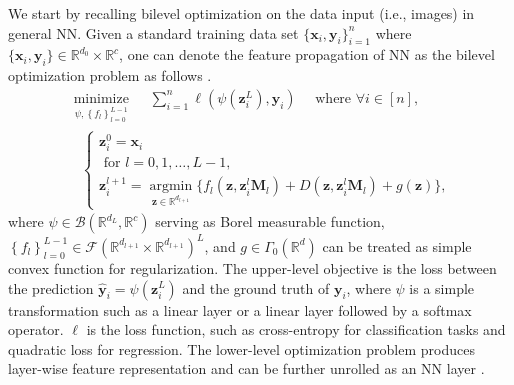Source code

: \documentclass{article}
\begin{document}
We start by recalling bilevel optimization on the data input (i.e., images) in general NN. Given a standard training data set $\{\mathbf x_i, \mathbf y_i\}_{i=1}^n$ where $\{\mathbf x_i, \mathbf y_i\} \in \mathbb{R}^{d_0}\times \mathbb{R}^{c}$, one
can denote the feature propagation of NN as the bilevel optimization problem as follows \cite{frecon2022bregman}.
\begin{equation} \label{nnopt}
\begin{gathered}
\underset{\substack{\psi, \left\{f_l\right\}_{l=0}^{L-1}}}
{\operatorname{minimize}} \quad \sum_{i=1}^n \ell\left(\psi\left(\mathbf z_i^{L}\right), \mathbf y_i\right) 
\quad \text { where } \forall i \in[n],\\
\quad\left\{\begin{array}{l}
\mathbf z_i^{0}=\mathbf x_i \\
\text { for } l=0,1, \ldots, L-1, \\
\mathbf z_i^{l+1}=\underset{\mathbf z \in \mathbb{R}^{d_{l+1}}}{\operatorname{argmin}} \{f_l\left(\mathbf z, \mathbf z_i^{l}\mathbf M_l\right) +D\left(\mathbf z, \mathbf z_i^{l}\mathbf M_l\right)+g(\mathbf z)\},
\end{array}\right.
\end{gathered} 
\end{equation}
where $\psi \in \mathcal{B}\left(\mathbb{R}^{d_{L}}, \mathbb{R}^c\right)$ serving as Borel measurable function, $\left\{f_l\right\}_{l=0}^{L-1} \in \mathcal{F}\left(\mathbb{R}^{d_{l+1}} \times \mathbb{R}^{d_{l+1}}\right)^L$, and $g\in \Gamma_0(\mathbb R^d)$ can be treated as simple convex function for regularization. 
The upper-level objective is the loss between the prediction $\widehat{\mathbf {y}}_i=\psi(\mathbf z_i^{L})$ and the ground truth of $\mathbf y_i$, where $\psi $ is a simple transformation such as a linear layer or a linear layer followed by a softmax operator. $\ell$ is the loss function, such as cross-entropy for classification tasks and quadratic loss for regression. The lower-level optimization problem produces layer-wise feature representation and can be further unrolled as an NN layer \cite{frecon2022bregman}.
\end{document}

● ● ● ● ● ● ●

Copy each entry exactly as written. Pictures do not belong in the copy.

* **Task answer**
Source code

: \documentclass{article}
\begin{document}
We start by recalling bilevel optimization on the data input (i.e., images) in general NN. Given a standard training data set $\{\mathbf x_i, \mathbf y_i\}_{i=1}^n$ where $\{\mathbf x_i, \mathbf y_i\} \in \mathbb{R}^{d_0}\times \mathbb{R}^{c}$, one
can denote the feature propagation of NN as the bilevel optimization problem as follows \cite{frecon2022bregman}.
\begin{equation} \label{nnopt}
\begin{gathered}
\underset{\substack{\psi, \left\{f_l\right\}_{l=0}^{L-1}}}
{\operatorname{minimize}} \quad \sum_{i=1}^n \ell\left(\psi\left(\mathbf z_i^{L}\right), \mathbf y_i\right) 
\quad \text { where } \forall i \in[n],\\
\quad\left\{\begin{array}{l}
\mathbf z_i^{0}=\mathbf x_i \\
\text { for } l=0,1, \ldots, L-1, \\
\mathbf z_i^{l+1}=\underset{\mathbf z \in \mathbb{R}^{d_{l+1}}}{\operatorname{argmin}} \{f_l\left(\mathbf z, \mathbf z_i^{l}\mathbf M_l\right) +D\left(\mathbf z, \mathbf z_i^{l}\mathbf M_l\right)+g(\mathbf z)\},
\end{array}\right.
\end{gathered} 
\end{equation}
where $\psi \in \mathcal{B}\left(\mathbb{R}^{d_{L}}, \mathbb{R}^c\right)$ serving as Borel measurable function, $\left\{f_l\right\}_{l=0}^{L-1} \in \mathcal{F}\left(\mathbb{R}^{d_{l+1}} \times \mathbb{R}^{d_{l+1}}\right)^L$, and $g\in \Gamma_0(\mathbb R^d)$ can be treated as simple convex function for regularization. 
The upper-level objective is the loss between the prediction $\widehat{\mathbf {y}}_i=\psi(\mathbf z_i^{L})$ and the ground truth of $\mathbf y_i$, where $\psi $ is a simple transformation such as a linear layer or a linear layer followed by a softmax operator. $\ell$ is the loss function, such as cross-entropy for classification tasks and quadratic loss for regression. The lower-level optimization problem produces layer-wise feature representation and can be further unrolled as an NN layer \cite{frecon2022bregman}.
\end{document}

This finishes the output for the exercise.